- _Work instruction_
Read through the records. Copy each line that has the word "using".

————

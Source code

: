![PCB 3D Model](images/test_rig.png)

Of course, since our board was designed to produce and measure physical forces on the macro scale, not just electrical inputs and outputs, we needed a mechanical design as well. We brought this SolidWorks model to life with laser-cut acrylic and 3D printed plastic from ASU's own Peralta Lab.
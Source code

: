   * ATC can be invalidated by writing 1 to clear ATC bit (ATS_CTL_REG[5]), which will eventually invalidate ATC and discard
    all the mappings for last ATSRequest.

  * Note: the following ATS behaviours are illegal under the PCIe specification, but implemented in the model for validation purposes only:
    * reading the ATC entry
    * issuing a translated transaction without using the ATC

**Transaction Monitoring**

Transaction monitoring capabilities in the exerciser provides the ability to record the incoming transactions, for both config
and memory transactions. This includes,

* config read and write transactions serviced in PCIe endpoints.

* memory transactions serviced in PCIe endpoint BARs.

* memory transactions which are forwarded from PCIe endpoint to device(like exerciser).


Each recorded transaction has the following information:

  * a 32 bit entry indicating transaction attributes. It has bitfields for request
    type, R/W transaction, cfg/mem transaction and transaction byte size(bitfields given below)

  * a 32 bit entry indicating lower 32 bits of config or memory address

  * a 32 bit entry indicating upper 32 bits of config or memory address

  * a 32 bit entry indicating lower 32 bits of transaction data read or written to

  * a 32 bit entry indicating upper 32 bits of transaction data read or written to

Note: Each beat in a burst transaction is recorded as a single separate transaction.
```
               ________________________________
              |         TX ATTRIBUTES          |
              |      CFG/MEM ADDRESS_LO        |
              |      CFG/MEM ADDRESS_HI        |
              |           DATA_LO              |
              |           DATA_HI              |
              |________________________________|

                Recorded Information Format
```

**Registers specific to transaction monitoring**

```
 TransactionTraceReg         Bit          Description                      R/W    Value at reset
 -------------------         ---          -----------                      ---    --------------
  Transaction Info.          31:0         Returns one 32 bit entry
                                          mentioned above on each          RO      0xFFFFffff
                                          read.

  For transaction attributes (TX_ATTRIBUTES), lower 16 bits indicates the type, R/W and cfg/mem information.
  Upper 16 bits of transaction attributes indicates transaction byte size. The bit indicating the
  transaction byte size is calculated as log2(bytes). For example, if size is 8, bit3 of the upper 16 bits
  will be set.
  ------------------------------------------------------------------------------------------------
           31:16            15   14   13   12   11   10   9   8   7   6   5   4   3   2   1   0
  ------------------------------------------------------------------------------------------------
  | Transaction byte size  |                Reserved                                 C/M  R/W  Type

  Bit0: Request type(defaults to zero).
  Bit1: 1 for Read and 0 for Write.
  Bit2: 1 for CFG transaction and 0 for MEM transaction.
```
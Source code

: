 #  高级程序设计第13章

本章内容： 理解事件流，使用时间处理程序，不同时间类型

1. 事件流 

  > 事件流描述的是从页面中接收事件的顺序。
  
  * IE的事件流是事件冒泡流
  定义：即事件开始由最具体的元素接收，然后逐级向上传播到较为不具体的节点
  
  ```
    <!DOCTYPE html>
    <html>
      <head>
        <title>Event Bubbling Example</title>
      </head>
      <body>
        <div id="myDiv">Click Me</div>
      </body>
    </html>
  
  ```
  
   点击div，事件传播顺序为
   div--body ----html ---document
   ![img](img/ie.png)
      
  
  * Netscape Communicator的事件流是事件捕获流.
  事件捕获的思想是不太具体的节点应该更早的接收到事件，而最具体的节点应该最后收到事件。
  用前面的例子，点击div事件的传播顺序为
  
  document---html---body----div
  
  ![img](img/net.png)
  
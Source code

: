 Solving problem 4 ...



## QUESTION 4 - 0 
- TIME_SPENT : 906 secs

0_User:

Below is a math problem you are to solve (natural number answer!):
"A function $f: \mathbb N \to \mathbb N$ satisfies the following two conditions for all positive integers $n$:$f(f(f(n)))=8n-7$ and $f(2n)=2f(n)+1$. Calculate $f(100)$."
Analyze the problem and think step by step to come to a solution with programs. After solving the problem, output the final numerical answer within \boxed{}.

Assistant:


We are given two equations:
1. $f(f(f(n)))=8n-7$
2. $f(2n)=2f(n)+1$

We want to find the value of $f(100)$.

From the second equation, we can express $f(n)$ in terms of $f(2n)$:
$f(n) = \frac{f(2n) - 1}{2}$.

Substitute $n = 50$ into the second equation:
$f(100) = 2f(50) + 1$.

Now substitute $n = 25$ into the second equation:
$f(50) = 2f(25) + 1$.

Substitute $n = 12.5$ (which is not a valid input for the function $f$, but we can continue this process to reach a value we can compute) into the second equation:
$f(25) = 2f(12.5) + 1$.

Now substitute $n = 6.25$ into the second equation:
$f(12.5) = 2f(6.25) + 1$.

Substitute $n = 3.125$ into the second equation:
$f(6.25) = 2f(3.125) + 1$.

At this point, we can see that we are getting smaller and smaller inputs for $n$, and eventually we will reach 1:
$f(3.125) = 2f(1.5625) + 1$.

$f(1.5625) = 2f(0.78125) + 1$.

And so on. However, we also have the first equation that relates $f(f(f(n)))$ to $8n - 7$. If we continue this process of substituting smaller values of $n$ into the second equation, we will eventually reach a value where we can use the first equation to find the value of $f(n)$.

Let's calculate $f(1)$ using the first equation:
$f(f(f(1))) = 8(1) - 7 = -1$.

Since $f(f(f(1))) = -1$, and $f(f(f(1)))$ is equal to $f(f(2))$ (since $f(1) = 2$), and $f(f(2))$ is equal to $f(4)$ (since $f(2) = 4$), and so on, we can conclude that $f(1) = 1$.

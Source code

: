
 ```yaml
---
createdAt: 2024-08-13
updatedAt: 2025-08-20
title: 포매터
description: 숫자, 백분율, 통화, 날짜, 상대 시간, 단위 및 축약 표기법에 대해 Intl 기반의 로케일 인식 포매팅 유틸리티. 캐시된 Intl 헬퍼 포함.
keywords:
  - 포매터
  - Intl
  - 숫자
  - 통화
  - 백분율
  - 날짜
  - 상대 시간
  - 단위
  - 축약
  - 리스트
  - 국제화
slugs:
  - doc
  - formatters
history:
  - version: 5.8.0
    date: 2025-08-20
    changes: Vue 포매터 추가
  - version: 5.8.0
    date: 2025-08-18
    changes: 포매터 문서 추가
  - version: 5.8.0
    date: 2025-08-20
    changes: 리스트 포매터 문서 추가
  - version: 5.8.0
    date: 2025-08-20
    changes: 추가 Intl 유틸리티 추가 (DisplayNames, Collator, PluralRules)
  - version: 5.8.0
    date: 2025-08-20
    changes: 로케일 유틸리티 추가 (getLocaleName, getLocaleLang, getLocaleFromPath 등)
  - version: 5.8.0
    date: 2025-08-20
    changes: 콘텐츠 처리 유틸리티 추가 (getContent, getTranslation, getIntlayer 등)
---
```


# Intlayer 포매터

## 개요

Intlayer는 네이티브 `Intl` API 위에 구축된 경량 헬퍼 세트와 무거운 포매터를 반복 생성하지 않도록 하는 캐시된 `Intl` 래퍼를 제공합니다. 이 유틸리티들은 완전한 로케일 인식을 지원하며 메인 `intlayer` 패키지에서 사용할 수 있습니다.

————

- _Exercise output_
    * issuing a translated transaction without using the ATC
Let's calculate $f(1)$ using the first equation:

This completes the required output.